Ces deux outils sont le dernier et ultime maillon de l’egodiffusion.

Égodiffusion est la traduction que m’a suggérée ma réviseure sur mon blogue Triplex de Radio-Canada pour l’expression egocasting (lire Christine Rosen dans The New Atlantis, « The Age of Egocasting » qui date tout de même de 2005!)

Ego peut vous sembler péjoratif, mais pourtant, ça décrit bien le fait que la diffusion émane d’une seule personne. Je vous demande donc d’être indulgent, le temps que l’expression soit adoptée –ou remplacée par une autre expression.

Esthétique de l’égodiffusion

Dans ce billet, j’aborderai surtout Periscope, mais ça peut s’applique aussi à Meerkat. J’ai un faible pour Periscope car il a accès au Social Graph de Twitter alors que Meerkat, concurrence oblige, en a été éjecté

En abordant la notion d’esthétique de l’égodiffusion, je cherche à isoler l’essentiel des codes propres à Periscope. Ce n’est pas YouTube, ce n’est pas Vine, ce n’est pas Snapchat, bref, ce n’est pas une vidéo habituelle. Qu’est-ce que c’est donc? Voyons.

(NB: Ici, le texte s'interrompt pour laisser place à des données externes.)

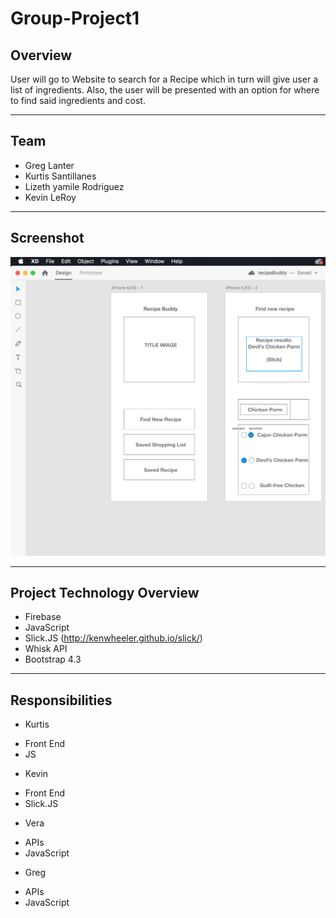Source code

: # Group-Project1

## Overview
User will go to Website to search for a Recipe which in turn will give user a list of ingredients. Also, the user will be presented with an option for where to find said ingredients and cost.

---
## Team
* Greg Lanter
* Kurtis Santillanes
* Lizeth yamile Rodriguez
* Kevin LeRoy
---
## Screenshot
![Recipe Wireframe](/images/wireframeScreenshot.png)

---
## Project Technology Overview
* Firebase
* JavaScript
* Slick.JS (http://kenwheeler.github.io/slick/)
* Whisk API
* Bootstrap 4.3
---
## Responsibilities
* Kurtis
- Front End
- JS
* Kevin
- Front End
- Slick.JS
* Vera
- APIs
- JavaScript
* Greg
- APIs
- JavaScript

C’est une app exclusivement mobile (pour la diffusion), il y a donc fondamentalement trois types de contenus distincts qui découlent des deux caméras disponibles. (La troisième, en fait, est un mélange des deux premiers, mais mérite sa place à part entière).

1- Caméra arrière : c’est le documentaire, le tourisme, la découverte.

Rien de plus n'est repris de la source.